→ **YOUR INSTRUCTIONS**: Read through the entries below and copy each line where "autosuggestions" turns up.

Data excerpts:
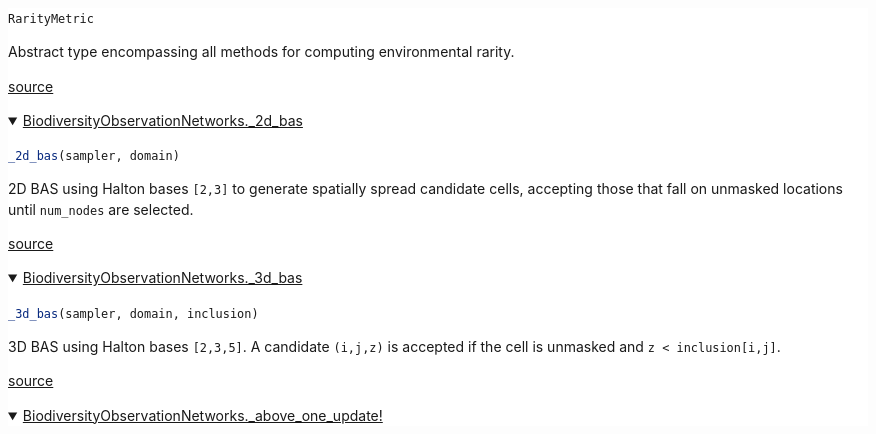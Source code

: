 

```julia
RarityMetric
```


Abstract type encompassing all methods for computing environmental rarity.


<Badge type="info" class="source-link" text="source"><a href="https://github.com/PoisotLab/BiodiversityObservationNetworks.jl/blob/2ed8696b3d44b3b2c793acc5356a58f221dd8b47/src/utilities/rarity.jl#L1-L5" target="_blank" rel="noreferrer">source</a></Badge>

</details>

<details class='jldocstring custom-block' open>
<summary><a id='BiodiversityObservationNetworks._2d_bas-Tuple{Any, Any}' href='#BiodiversityObservationNetworks._2d_bas-Tuple{Any, Any}'><span class="jlbinding">BiodiversityObservationNetworks._2d_bas</span></a> <Badge type="info" class="jlObjectType jlMethod" text="Method" /></summary>



```julia
_2d_bas(sampler, domain)
```


2D BAS using Halton bases `[2,3]` to generate spatially spread candidate cells, accepting those that fall on unmasked locations until `num_nodes` are selected.


<Badge type="info" class="source-link" text="source"><a href="https://github.com/PoisotLab/BiodiversityObservationNetworks.jl/blob/2ed8696b3d44b3b2c793acc5356a58f221dd8b47/src/samplers/balancedacceptance.jl#L72-L77" target="_blank" rel="noreferrer">source</a></Badge>

</details>

<details class='jldocstring custom-block' open>
<summary><a id='BiodiversityObservationNetworks._3d_bas-Tuple{Any, Any, Any}' href='#BiodiversityObservationNetworks._3d_bas-Tuple{Any, Any, Any}'><span class="jlbinding">BiodiversityObservationNetworks._3d_bas</span></a> <Badge type="info" class="jlObjectType jlMethod" text="Method" /></summary>



```julia
_3d_bas(sampler, domain, inclusion)
```


3D BAS using Halton bases `[2,3,5]`. A candidate `(i,j,z)` is accepted if the cell is unmasked and `z < inclusion[i,j]`.


<Badge type="info" class="source-link" text="source"><a href="https://github.com/PoisotLab/BiodiversityObservationNetworks.jl/blob/2ed8696b3d44b3b2c793acc5356a58f221dd8b47/src/samplers/balancedacceptance.jl#L49-L54" target="_blank" rel="noreferrer">source</a></Badge>

</details>

<details class='jldocstring custom-block' open>
<summary><a id='BiodiversityObservationNetworks._above_one_update!-NTuple{6, Any}' href='#BiodiversityObservationNetworks._above_one_update!-NTuple{6, Any}'><span class="jlbinding">BiodiversityObservationNetworks._above_one_update!</span></a> <Badge type="info" class="jlObjectType jlMethod" text="Method" /></summary>
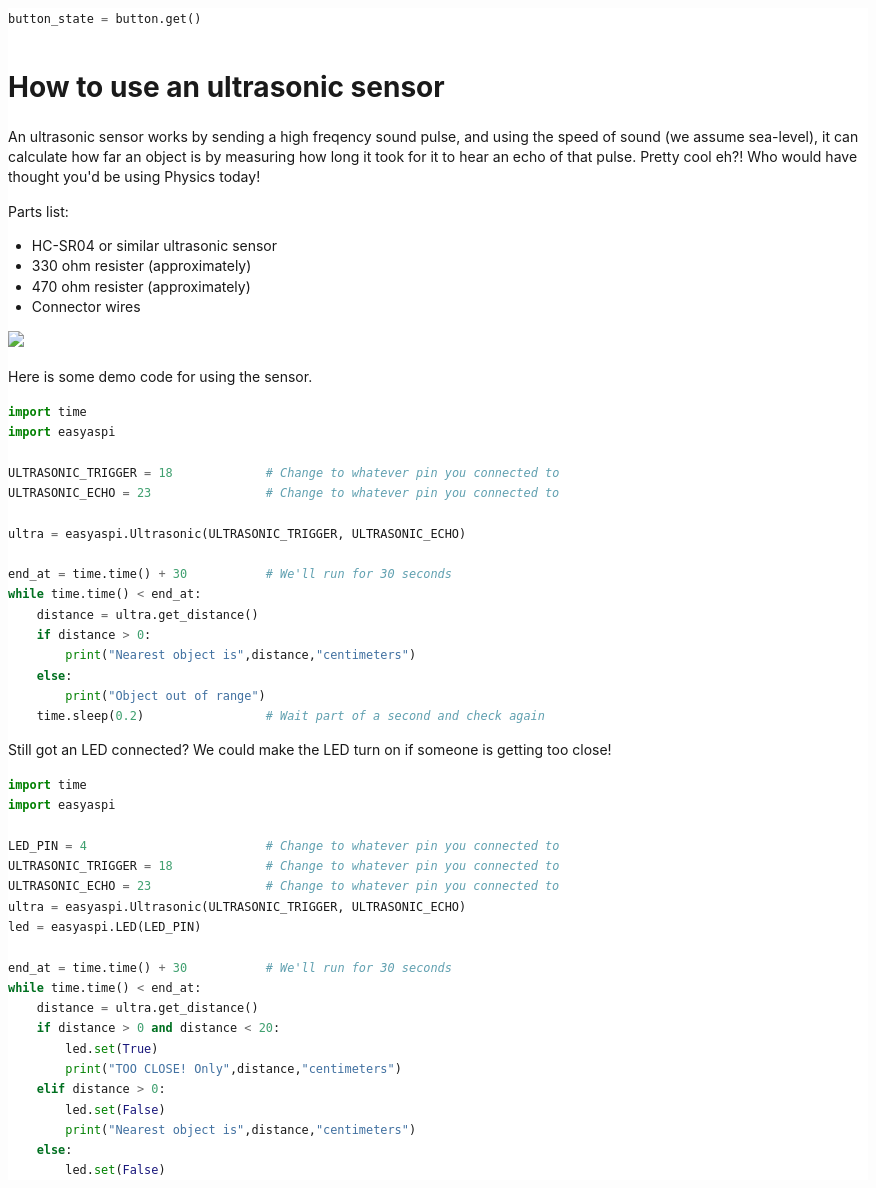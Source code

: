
 ```python
button_state = button.get()
```

<div class="page"/>

# How to use an ultrasonic sensor

An ultrasonic sensor works by sending a high freqency sound pulse, and using the speed of sound (we assume sea-level), it can calculate how far an object is by measuring how long it took for it to hear an echo of that pulse. Pretty cool eh?! Who would have thought you'd be using Physics today!

Parts list:

* HC-SR04 or similar ultrasonic sensor
* 330 ohm resister (approximately)
* 470 ohm resister (approximately)
* Connector wires

![](how-to-ultrasonic_bb.png)

Here is some demo code for using the sensor.

```python
import time
import easyaspi

ULTRASONIC_TRIGGER = 18             # Change to whatever pin you connected to
ULTRASONIC_ECHO = 23                # Change to whatever pin you connected to

ultra = easyaspi.Ultrasonic(ULTRASONIC_TRIGGER, ULTRASONIC_ECHO)

end_at = time.time() + 30           # We'll run for 30 seconds
while time.time() < end_at:
    distance = ultra.get_distance()
    if distance > 0:
        print("Nearest object is",distance,"centimeters")
    else:
        print("Object out of range")
    time.sleep(0.2)                 # Wait part of a second and check again
```

<div class="page"/>

Still got an LED connected? We could make the LED turn on if someone is getting too close!

```python
import time
import easyaspi

LED_PIN = 4                         # Change to whatever pin you connected to
ULTRASONIC_TRIGGER = 18             # Change to whatever pin you connected to
ULTRASONIC_ECHO = 23                # Change to whatever pin you connected to
ultra = easyaspi.Ultrasonic(ULTRASONIC_TRIGGER, ULTRASONIC_ECHO)
led = easyaspi.LED(LED_PIN)

end_at = time.time() + 30           # We'll run for 30 seconds
while time.time() < end_at:
    distance = ultra.get_distance()
    if distance > 0 and distance < 20:
        led.set(True)
        print("TOO CLOSE! Only",distance,"centimeters")
    elif distance > 0:
        led.set(False)
        print("Nearest object is",distance,"centimeters")
    else:
        led.set(False)
```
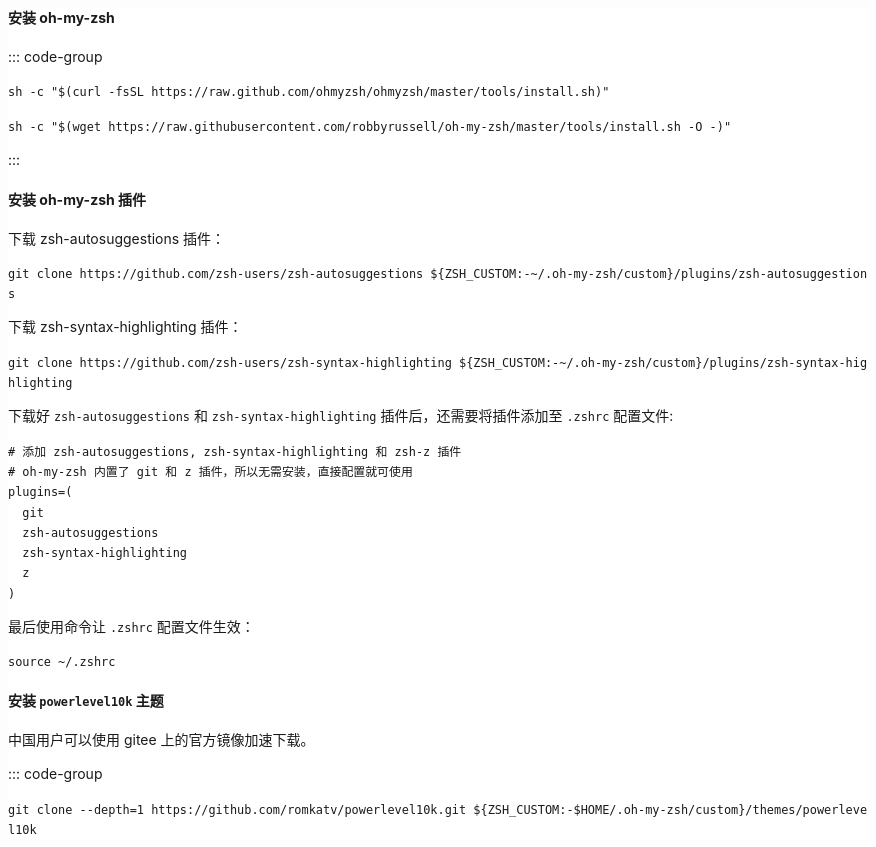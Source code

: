 #### 安装 oh-my-zsh

::: code-group

```shell[使用 curl 安装]
sh -c "$(curl -fsSL https://raw.github.com/ohmyzsh/ohmyzsh/master/tools/install.sh)"
```

```shell[使用 wget 安装]
sh -c "$(wget https://raw.githubusercontent.com/robbyrussell/oh-my-zsh/master/tools/install.sh -O -)"
```

:::

#### 安装 oh-my-zsh 插件

下载 zsh-autosuggestions 插件：

```shell
git clone https://github.com/zsh-users/zsh-autosuggestions ${ZSH_CUSTOM:-~/.oh-my-zsh/custom}/plugins/zsh-autosuggestions
```

下载 zsh-syntax-highlighting 插件：

```shell
git clone https://github.com/zsh-users/zsh-syntax-highlighting ${ZSH_CUSTOM:-~/.oh-my-zsh/custom}/plugins/zsh-syntax-highlighting
```

下载好 `zsh-autosuggestions` 和 `zsh-syntax-highlighting` 插件后，还需要将插件添加至 `.zshrc` 配置文件:

```shell{5-6}
# 添加 zsh-autosuggestions, zsh-syntax-highlighting 和 zsh-z 插件
# oh-my-zsh 内置了 git 和 z 插件，所以无需安装，直接配置就可使用
plugins=(
  git
  zsh-autosuggestions
  zsh-syntax-highlighting
  z
)
```

最后使用命令让 `.zshrc` 配置文件生效：

```shell
source ~/.zshrc
```

#### 安装 `powerlevel10k` 主题

中国用户可以使用 gitee 上的官方镜像加速下载。

::: code-group

```shell[Github]
git clone --depth=1 https://github.com/romkatv/powerlevel10k.git ${ZSH_CUSTOM:-$HOME/.oh-my-zsh/custom}/themes/powerlevel10k
```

→ **OUTPUT OF THE TASK**:
下载 zsh-autosuggestions 插件：
git clone https://github.com/zsh-users/zsh-autosuggestions ${ZSH_CUSTOM:-~/.oh-my-zsh/custom}/plugins/zsh-autosuggestions
下载好 `zsh-autosuggestions` 和 `zsh-syntax-highlighting` 插件后，还需要将插件添加至 `.zshrc` 配置文件:
# 添加 zsh-autosuggestions, zsh-syntax-highlighting 和 zsh-z 插件
  zsh-autosuggestions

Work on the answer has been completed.